To and fro the hanging men go

Magpies and crows have dug our eyes out // And yanked out our beards and eyebrows

I’m not typically a fan of pie charts, but this one is…special… Scroll down for some notes on what to and fro means, as well as musings about potential French equivalents.


Poetically, my latest obsession is François Villon.  Having lived in the 1300s, the details of his life are not super-clear, beyond the facts that he was semi-adopted by an influential clergyman, then well-educated, in the process doing a lot of drinking, fighting, whoring,  some theft and a bit of murder.  A couple of pardons from the gallows let him live long enough to go into exile a couple times, in the process of which he disappears from the historical record entirely at the age of 31.  In the meantime, he wrote some truly amazing poetry. If you’re anglophone, you most likely know one line from his poetry, although perhaps nothing else:

…but where are the snows of yesteryear?

On the other hand, if you’re French and you only know of one thing by him, it’s probably La ballade des pendus, “The Ballad of the Hanging Men” (my translation, sorry).

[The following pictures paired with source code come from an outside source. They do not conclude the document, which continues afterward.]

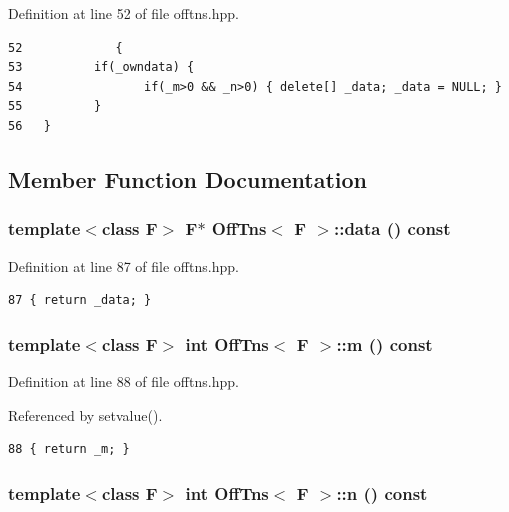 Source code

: Definition at line 52 of file offtns.hpp.

\footnotesize\begin{verbatim}52             { 
53          if(_owndata) { 
54                 if(_m>0 && _n>0) { delete[] _data; _data = NULL; } 
55          }
56   }
\end{verbatim}\normalsize 




\subsection{Member Function Documentation}
\subsubsection{\setlength{\rightskip}{0pt plus 5cm}template$<$class F$>$ F$\ast$ {\bf Off\-Tns}$<$ F $>$::data () const\hspace{0.3cm}{\tt  [inline]}}\label{classOffTns_ad3b2b9598c8547b4f7afe7a79ed520c_ad3b2b9598c8547b4f7afe7a79ed520c}




Definition at line 87 of file offtns.hpp.

\footnotesize\begin{verbatim}87 { return _data; }
\end{verbatim}\normalsize 


\subsubsection{\setlength{\rightskip}{0pt plus 5cm}template$<$class F$>$ int {\bf Off\-Tns}$<$ F $>$::m () const\hspace{0.3cm}{\tt  [inline]}}\label{classOffTns_6a2fa69c25bf8ed36e019d0fb3f5e966_6a2fa69c25bf8ed36e019d0fb3f5e966}




Definition at line 88 of file offtns.hpp.

Referenced by setvalue().

\footnotesize\begin{verbatim}88 { return _m; }
\end{verbatim}\normalsize 


\subsubsection{\setlength{\rightskip}{0pt plus 5cm}template$<$class F$>$ int {\bf Off\-Tns}$<$ F $>$::n () const\hspace{0.3cm}{\tt  [inline]}}\label{classOffTns_611a0b095fab035a528671dd8cf7f3b7_611a0b095fab035a528671dd8cf7f3b7}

La pluie nous a débués et lavés
Et le soleil désséchés et noircis
Pies, corbeaux, nous ont les yeux cavés
Et arrachés la barbe et les sourcils
Jamais nul temps nous sommes assis
Puis ça, puis là, comme le vent varie
À son plaisir sans cesser nous charie
Plus bécquetés d’oiseaux que dés à coudre
Ne soyez donc de notre confrérie
Mais priez Dieu que tous nous veuille absoudre.

Where this becomes relevant is puis ça, puis là, comme le vent varie.  Here’s my attempt at a translation:

The rain has — and washed us
And the sun dried us out and blackened us
Magpies and crows have dug our eyes out
And yanked out our beards and eyebrows
We can never, ever sit down
To and fro, as the wind varies
Carrying us around as it likes, without end
More pecked-out by birds than thimbles
So, don’t be of our fellowship
But pray to God that he absolve all of us

WordReference.com translates to and fro as d’avant en arrière, which is OK in a literal sense, but doesn’t capture the feeling of it at all.  Then again, I can’t swear that it’s a great translation for puis ça, puis là, either.  Here and there could work (ça et là); hither and yon works, but it’s somewhat humorous, which doesn’t fit here at all.  The mysteries of translation…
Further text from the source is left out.